Był on pierwszym kompozytorem, który stworzył złożone harmonie muzyczne, których bez pomocy komputera nigdy byśmy sobie nie wyobrazili.
Tam, gdzie rury się stykają, są one ze sobą zespawane. Zwiększa to ich nośność, a struktura może pozostać cienka, delikatna jak filigran. Wraz z aluminiowymi prętami zakopanymi w ścianach tworzą one jedną strukturalną całość. Dzięki wyrafinowanej kompozycji rur, Kerezowi udało się stworzyć układ części, w którym rury tworzą niejako gęsty las.

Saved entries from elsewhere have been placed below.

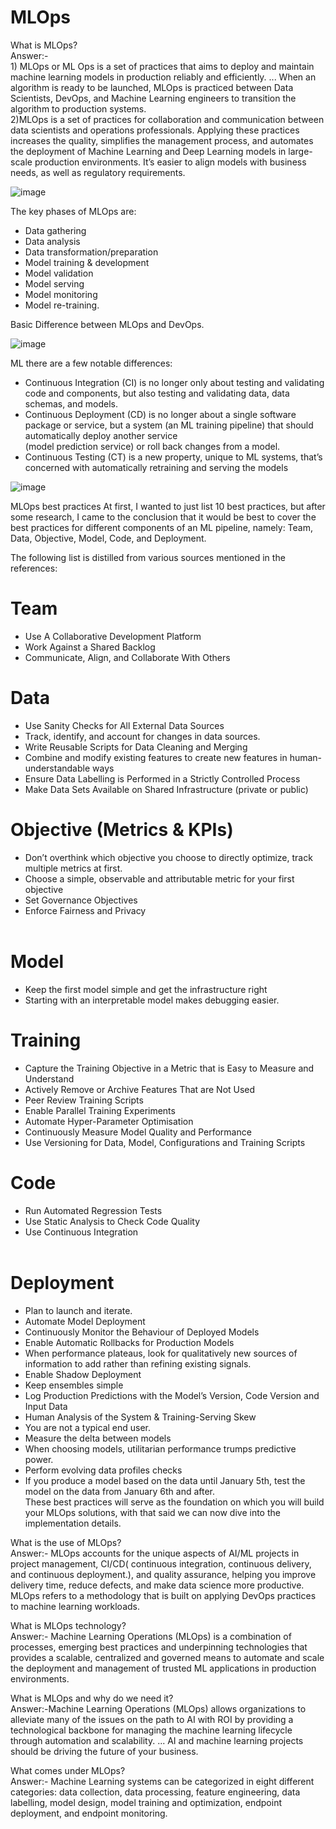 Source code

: # MLOps

What is MLOps?<br>
Answer:-<br>
    1) MLOps or ML Ops is a set of practices that aims to deploy and maintain machine learning models in production reliably and efficiently. ... When an algorithm is ready to be launched, MLOps is practiced between Data Scientists, DevOps, and Machine Learning engineers to transition the algorithm to production systems.<br>
  2)MLOps is a set of practices for collaboration and communication between data scientists and operations professionals. Applying these practices increases the quality, simplifies the management process, and automates the deployment of Machine Learning and Deep Learning models in large-scale production environments. It’s easier to align models with business needs, as well as regulatory requirements.
  
  ![image](https://user-images.githubusercontent.com/62091944/148631270-af0bc016-a417-46b7-a419-2c725298356b.png)

The key phases of MLOps are:<br>

* Data gathering<br>
* Data analysis<br>
* Data transformation/preparation<br>
* Model training & development <br>
* Model validation <br>
* Model serving <br>
* Model monitoring <br>
* Model re-training.<br>

Basic Difference between MLOps and DevOps.

![image](https://user-images.githubusercontent.com/62091944/148631416-cf5b1f46-322c-47ae-8356-e47430cb13a6.png)

 ML there are a few notable differences:<br>

* Continuous Integration (CI) is no longer only about testing and validating code and components, but also testing and validating data, data schemas, and models.<br>
* Continuous Deployment (CD) is no longer about a single software package or service, but a system (an ML training pipeline) that should automatically deploy another service <br>(model prediction service) or roll back changes from a model.
* Continuous Testing (CT) is a new property, unique to ML systems, that’s concerned with automatically retraining and serving the models<br>

![image](https://user-images.githubusercontent.com/62091944/148668326-3c9a8878-a66b-4bfd-b931-aede60fb3421.png)

MLOps best practices
At first, I wanted to just list 10 best practices, but after some research, I came to the conclusion that it would be best to cover the best practices for different components of an ML pipeline, namely: Team, Data, Objective, Model, Code, and Deployment.

The following list is distilled from various sources mentioned in the references:<br>

# Team<br>
* Use A Collaborative Development Platform<br>
* Work Against a Shared Backlog<br>
* Communicate, Align, and Collaborate With Others<br>
# Data<br>
* Use Sanity Checks for All External Data Sources<br>
* Track, identify, and account for changes in data sources.<br>
* Write Reusable Scripts for Data Cleaning and Merging<br>
* Combine and modify existing features to create new features in human­-understandable ways<br>
* Ensure Data Labelling is Performed in a Strictly Controlled Process<br>
* Make Data Sets Available on Shared Infrastructure (private or public)<br>
# Objective (Metrics & KPIs)<br>
* Don’t overthink which objective you choose to directly optimize, track multiple metrics at first.<br>
* Choose a simple, observable and attributable metric for your first objective<br>
* Set Governance Objectives<br>
* Enforce Fairness and Privacy<br><br>
# Model <br>
* Keep the first model simple and get the infrastructure right<br>
* Starting with an interpretable model makes debugging easier.<br>
# Training<br>
* Capture the Training Objective in a Metric that is Easy to Measure and Understand<br>
* Actively Remove or Archive Features That are Not Used<br>
* Peer Review Training Scripts<br>
* Enable Parallel Training Experiments<br>
* Automate Hyper-Parameter Optimisation<br>
* Continuously Measure Model Quality and Performance<br>
* Use Versioning for Data, Model, Configurations and Training Scripts<br>
# Code<br>
* Run Automated Regression Tests<br>
* Use Static Analysis to Check Code Quality<br>
* Use Continuous Integration<br><br>
# Deployment<br>
* Plan to launch and iterate.<br>
* Automate Model Deployment<br>
* Continuously Monitor the Behaviour of Deployed Models<br>
* Enable Automatic Rollbacks for Production Models<br>
* When performance plateaus, look for qualitatively new sources of information to add rather than refining existing signals.<br>
* Enable Shadow Deployment<br>
* Keep ensembles simple<br>
* Log Production Predictions with the Model’s Version, Code Version and Input Data<br>
* Human Analysis of the System & Training-Serving Skew<br>
* You are not a typical end user.<br>
* Measure the delta between models<br>
* When choosing models, utilitarian performance trumps predictive power.<br>
* Perform evolving data profiles checks<br>
* If you produce a model based on the data until January 5th, test the model on the data from January 6th and after.<br>
These best practices will serve as the foundation on which you will build your MLOps solutions, with that said we can now dive into the implementation details.

What is the use of MLOps?<br>
Answer:- MLOps accounts for the unique aspects of AI/ML projects in project management, CI/CD( continuous integration, continuous delivery, and continuous deployment.), and quality assurance, helping you improve delivery time, reduce defects, and make data science more productive. MLOps refers to a methodology that is built on applying DevOps practices to machine learning workloads.

What is MLOps technology?<br>
Answer:- Machine Learning Operations (MLOps) is a combination of processes, emerging best practices and underpinning technologies that provides a scalable, centralized and governed means to automate and scale the deployment and management of trusted ML applications in production environments.

What is MLOps and why do we need it?<br>
Answer:-Machine Learning Operations (MLOps) allows organizations to alleviate many of the issues on the path to AI with ROI by providing a technological backbone for managing the machine learning lifecycle through automation and scalability. ... AI and machine learning projects should be driving the future of your business.

What comes under MLOps?<br>
Answer:- Machine Learning systems can be categorized in eight different categories: data collection, data processing, feature engineering, data labelling, model design, model training and optimization, endpoint deployment, and endpoint monitoring.

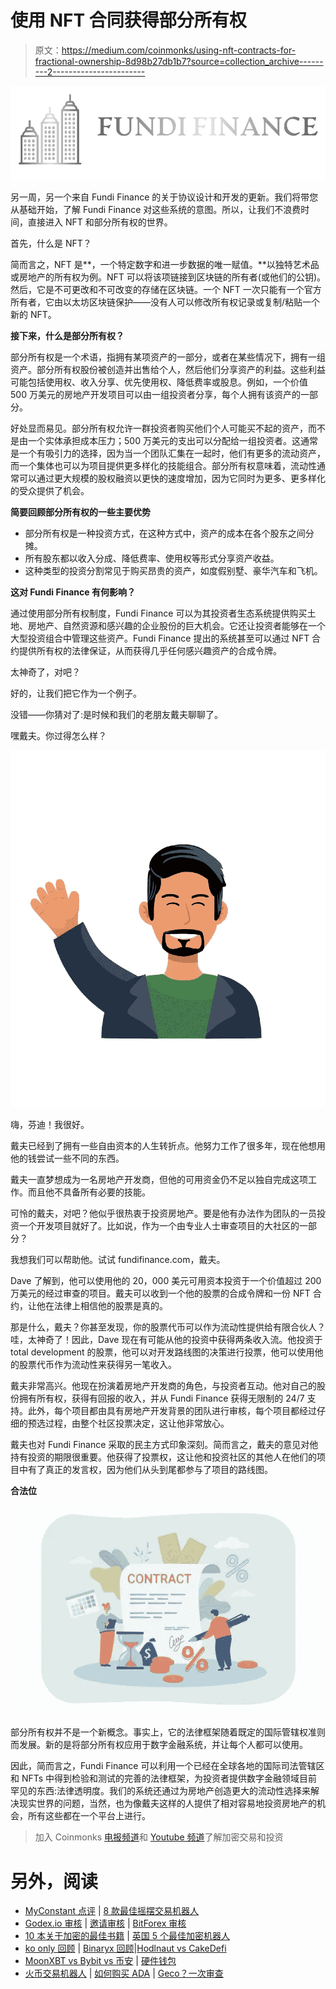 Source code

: # 使用 NFT 合同获得部分所有权

> 原文：<https://medium.com/coinmonks/using-nft-contracts-for-fractional-ownership-8d98b27db1b7?source=collection_archive---------2----------------------->

![](img/a399cd659e137a195ae44792ff51730f.png)

另一周，另一个来自 Fundi Finance 的关于协议设计和开发的更新。我们将带您从基础开始，了解 Fundi Finance 对这些系统的意图。所以，让我们不浪费时间，直接进入 NFT 和部分所有权的世界。

首先，什么是 NFT？

简而言之，NFT 是**，一个特定数字和进一步数据的唯一赋值。**以独特艺术品或房地产的所有权为例。NFT 可以将该项链接到区块链的所有者(或他们的公钥)。然后，它是不可更改和不可改变的存储在区块链。一个 NFT 一次只能有一个官方所有者，它由以太坊区块链保护——没有人可以修改所有权记录或复制/粘贴一个新的 NFT。

**接下来，什么是部分所有权？**

部分所有权是一个术语，指拥有某项资产的一部分，或者在某些情况下，拥有一组资产。部分所有权股份被创造并出售给个人，然后他们分享资产的利益。这些利益可能包括使用权、收入分享、优先使用权、降低费率或股息。例如，一个价值 500 万美元的房地产开发项目可以由一组投资者分享，每个人拥有该资产的一部分。

好处显而易见。部分所有权允许一群投资者购买他们个人可能买不起的资产，而不是由一个实体承担成本压力；500 万美元的支出可以分配给一组投资者。这通常是一个有吸引力的选择，因为当一个团队汇集在一起时，他们有更多的流动资产，而一个集体也可以为项目提供更多样化的技能组合。部分所有权意味着，流动性通常可以通过更大规模的股权融资以更快的速度增加，因为它同时为更多、更多样化的受众提供了机会。

**简要回顾部分所有权的一些主要优势**

*   部分所有权是一种投资方式，在这种方式中，资产的成本在各个股东之间分摊。
*   所有股东都以收入分成、降低费率、使用权等形式分享资产收益。
*   这种类型的投资分割常见于购买昂贵的资产，如度假别墅、豪华汽车和飞机。

**这对 Fundi Finance 有何影响？**

通过使用部分所有权制度，Fundi Finance 可以为其投资者生态系统提供购买土地、房地产、自然资源和感兴趣的企业股份的巨大机会。它还让投资者能够在一个大型投资组合中管理这些资产。Fundi Finance 提出的系统甚至可以通过 NFT 合约提供所有权的法律保证，从而获得几乎任何感兴趣资产的合成令牌。

太神奇了，对吧？

好的，让我们把它作为一个例子。

没错——你猜对了:是时候和我们的老朋友戴夫聊聊了。

嘿戴夫。你过得怎么样？

![](img/b2e93e92a810134e1169c76e09da0d5c.png)

嗨，芬迪！我很好。

戴夫已经到了拥有一些自由资本的人生转折点。他努力工作了很多年，现在他想用他的钱尝试一些不同的东西。

戴夫一直梦想成为一名房地产开发商，但他的可用资金仍不足以独自完成这项工作。而且他不具备所有必要的技能。

可怜的戴夫，对吧？他似乎很热衷于投资房地产。要是他有办法作为团队的一员投资一个开发项目就好了。比如说，作为一个由专业人士审查项目的大社区的一部分？

我想我们可以帮助他。试试 fundifinance.com，戴夫。

Dave 了解到，他可以使用他的 20，000 美元可用资本投资于一个价值超过 200 万美元的经过审查的项目。戴夫可以收到一个他的股票的合成令牌和一份 NFT 合约，让他在法律上相信他的股票是真的。

那是什么，戴夫？你甚至发现，你的股票代币可以作为流动性提供给有限合伙人？哇，太神奇了！因此，Dave 现在有可能从他的投资中获得两条收入流。他投资于 total development 的股票，他可以对开发路线图的决策进行投票，他可以使用他的股票代币作为流动性来获得另一笔收入。

戴夫非常高兴。他现在扮演着房地产开发商的角色，与投资者互动。他对自己的股份拥有所有权，获得有回报的收入，并从 Fundi Finance 获得无限制的 24/7 支持。此外，每个项目都由具有房地产开发背景的团队进行审核，每个项目都经过仔细的预选过程，由整个社区投票决定，这让他非常放心。

戴夫也对 Fundi Finance 采取的民主方式印象深刻。简而言之，戴夫的意见对他持有投资的期限很重要。他获得了投票权，这让他和投资社区的其他人在他们的项目中有了真正的发言权，因为他们从头到尾都参与了项目的路线图。

**合法位**

![](img/d25b0101305ddde102445506a242a10b.png)

部分所有权并不是一个新概念。事实上，它的法律框架随着既定的国际管辖权准则而发展。新的是将部分所有权应用于数字金融系统，并让每个人都可以使用。

因此，简而言之，Fundi Finance 可以利用一个已经在全球各地的国际司法管辖区和 NFTs 中得到检验和测试的完善的法律框架，为投资者提供数字金融领域目前罕见的东西:法律透明度。我们的系统还通过为房地产创造更大的流动性选择来解决现实世界的问题，当然，也为像戴夫这样的人提供了相对容易地投资房地产的机会，所有这些都在一个平台上进行。

> 加入 Coinmonks [电报频道](https://t.me/coincodecap)和 [Youtube 频道](https://www.youtube.com/c/coinmonks/videos)了解加密交易和投资

# 另外，阅读

*   [MyConstant 点评](https://coincodecap.com/myconstant-review) | [8 款最佳摇摆交易机器人](https://coincodecap.com/best-swing-trading-bots)
*   [Godex.io 审核](/coinmonks/godex-io-review-7366086519fb) | [邀请审核](/coinmonks/invity-review-70f3030c0502) | [BitForex 审核](https://coincodecap.com/bitforex-review)
*   [10 本关于加密的最佳书籍](https://coincodecap.com/best-crypto-books) | [英国 5 个最佳加密机器人](https://coincodecap.com/uk-trading-bots)
*   [ko only 回顾](https://coincodecap.com/koinly-review) | [Binaryx 回顾](https://coincodecap.com/binaryx-review)|[Hodlnaut vs CakeDefi](https://coincodecap.com/hodlnaut-vs-cakedefi-vs-celsius)
*   [MoonXBT vs Bybit vs 币安](https://coincodecap.com/bybit-binance-moonxbt) | [硬件钱包](/coinmonks/hardware-wallets-dfa1211730c6)
*   [火币交易机器人](https://coincodecap.com/huobi-trading-bot) | [如何购买 ADA](https://coincodecap.com/buy-ada-cardano) | [Geco？一次审查](https://coincodecap.com/geco-one-review)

Strukturę można oglądać pod takim kątem, że przestrzeń nagle wydaje się szeroko otwarta, prezentując zaskakujące widoki. Kolejną fuzję struktury i przestrzeni tworzą odbicia w elastycznych aluminiowych płytach, którymi pokryte są ściany. I odwrotnie, rama strukturalna w ścianach prześwituje przez zewnętrzną okładzinę. Szczeliny światła kontynuują nieodgadniony wzór Mikado z ustawionych pod kątem rur, jeszcze bardziej fragmentując przestrzeń. Efekt całości jest tak radykalny, że pawilonu trudno doświadczyć jako fizycznego obiektu. Raczej, poza materiałem, przekształca się w nic innego jak przestrzeń, przestrzeń, w której przyszłość ujawnia się odwiedzającym.